Requirement :: Filter the entries for the word "prism". Copy each line that has it.

Records shown ::
========================================================================

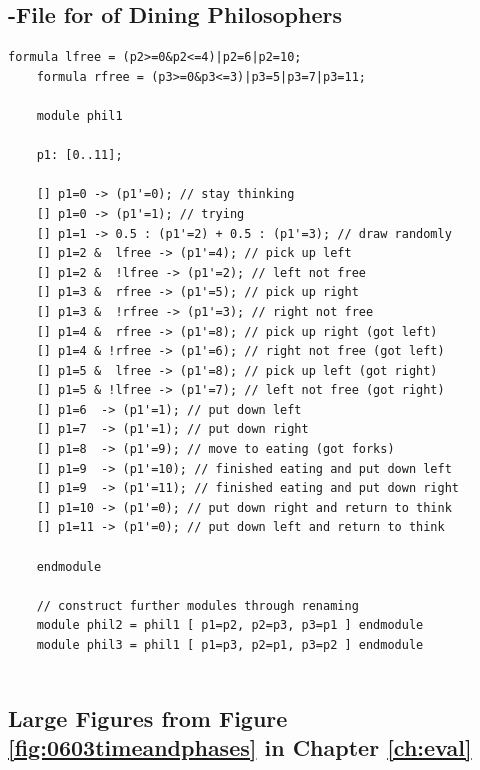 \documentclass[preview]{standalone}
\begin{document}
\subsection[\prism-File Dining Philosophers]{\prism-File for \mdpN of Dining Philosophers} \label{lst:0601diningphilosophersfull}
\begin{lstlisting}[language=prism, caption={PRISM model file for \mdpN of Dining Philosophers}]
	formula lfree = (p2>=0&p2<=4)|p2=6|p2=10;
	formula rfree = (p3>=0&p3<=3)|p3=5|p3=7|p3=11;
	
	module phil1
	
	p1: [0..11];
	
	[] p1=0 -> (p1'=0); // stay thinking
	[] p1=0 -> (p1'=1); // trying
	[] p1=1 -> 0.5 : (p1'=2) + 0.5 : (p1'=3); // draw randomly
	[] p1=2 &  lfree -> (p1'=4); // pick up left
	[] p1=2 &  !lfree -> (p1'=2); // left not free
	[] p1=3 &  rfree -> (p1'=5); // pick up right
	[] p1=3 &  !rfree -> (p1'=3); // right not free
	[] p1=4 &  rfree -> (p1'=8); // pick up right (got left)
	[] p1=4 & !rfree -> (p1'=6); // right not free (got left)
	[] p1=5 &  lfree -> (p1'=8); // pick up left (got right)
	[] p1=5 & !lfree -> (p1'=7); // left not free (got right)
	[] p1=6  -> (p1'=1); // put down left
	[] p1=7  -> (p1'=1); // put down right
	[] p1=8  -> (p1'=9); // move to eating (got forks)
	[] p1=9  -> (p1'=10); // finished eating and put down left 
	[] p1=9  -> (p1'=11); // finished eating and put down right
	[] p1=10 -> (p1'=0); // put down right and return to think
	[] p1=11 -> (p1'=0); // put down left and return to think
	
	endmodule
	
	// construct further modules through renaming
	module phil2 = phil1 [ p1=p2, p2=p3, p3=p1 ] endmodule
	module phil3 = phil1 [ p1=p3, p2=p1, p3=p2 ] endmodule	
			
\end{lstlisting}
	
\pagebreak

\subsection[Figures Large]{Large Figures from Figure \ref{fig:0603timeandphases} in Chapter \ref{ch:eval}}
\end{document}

========================================================================

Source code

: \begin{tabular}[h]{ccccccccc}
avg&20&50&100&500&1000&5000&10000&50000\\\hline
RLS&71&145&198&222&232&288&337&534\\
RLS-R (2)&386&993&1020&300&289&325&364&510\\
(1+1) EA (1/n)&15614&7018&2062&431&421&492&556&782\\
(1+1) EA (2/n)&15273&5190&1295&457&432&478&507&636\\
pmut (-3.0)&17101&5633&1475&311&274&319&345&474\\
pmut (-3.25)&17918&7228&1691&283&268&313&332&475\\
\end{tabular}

========================================================================

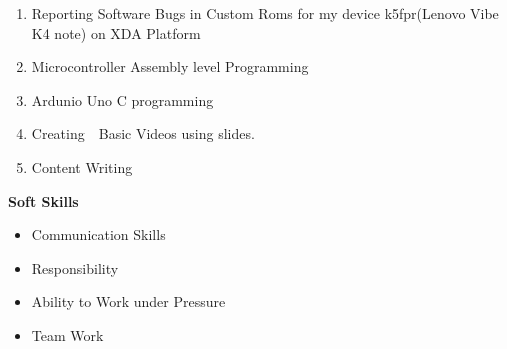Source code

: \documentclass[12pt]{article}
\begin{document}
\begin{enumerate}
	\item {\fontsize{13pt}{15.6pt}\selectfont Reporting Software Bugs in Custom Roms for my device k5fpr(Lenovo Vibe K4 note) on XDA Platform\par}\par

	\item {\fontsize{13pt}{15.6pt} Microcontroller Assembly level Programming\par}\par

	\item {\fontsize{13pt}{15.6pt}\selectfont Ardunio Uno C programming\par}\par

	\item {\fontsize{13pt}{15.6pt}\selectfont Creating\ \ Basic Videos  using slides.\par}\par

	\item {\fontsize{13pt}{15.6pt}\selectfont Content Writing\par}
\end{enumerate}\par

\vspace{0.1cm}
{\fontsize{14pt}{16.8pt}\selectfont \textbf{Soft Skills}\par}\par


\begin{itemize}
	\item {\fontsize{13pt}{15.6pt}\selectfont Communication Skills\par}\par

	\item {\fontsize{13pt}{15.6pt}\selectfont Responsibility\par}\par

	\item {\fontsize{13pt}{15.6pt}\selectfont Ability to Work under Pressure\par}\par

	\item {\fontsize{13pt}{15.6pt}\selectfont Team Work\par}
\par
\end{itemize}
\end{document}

========================================================================

Written answer ::
\subsection[\prism-File Dining Philosophers]{\prism-File for \mdpN of Dining Philosophers} \label{lst:0601diningphilosophersfull}
\begin{lstlisting}[language=prism, caption={PRISM model file for \mdpN of Dining Philosophers}]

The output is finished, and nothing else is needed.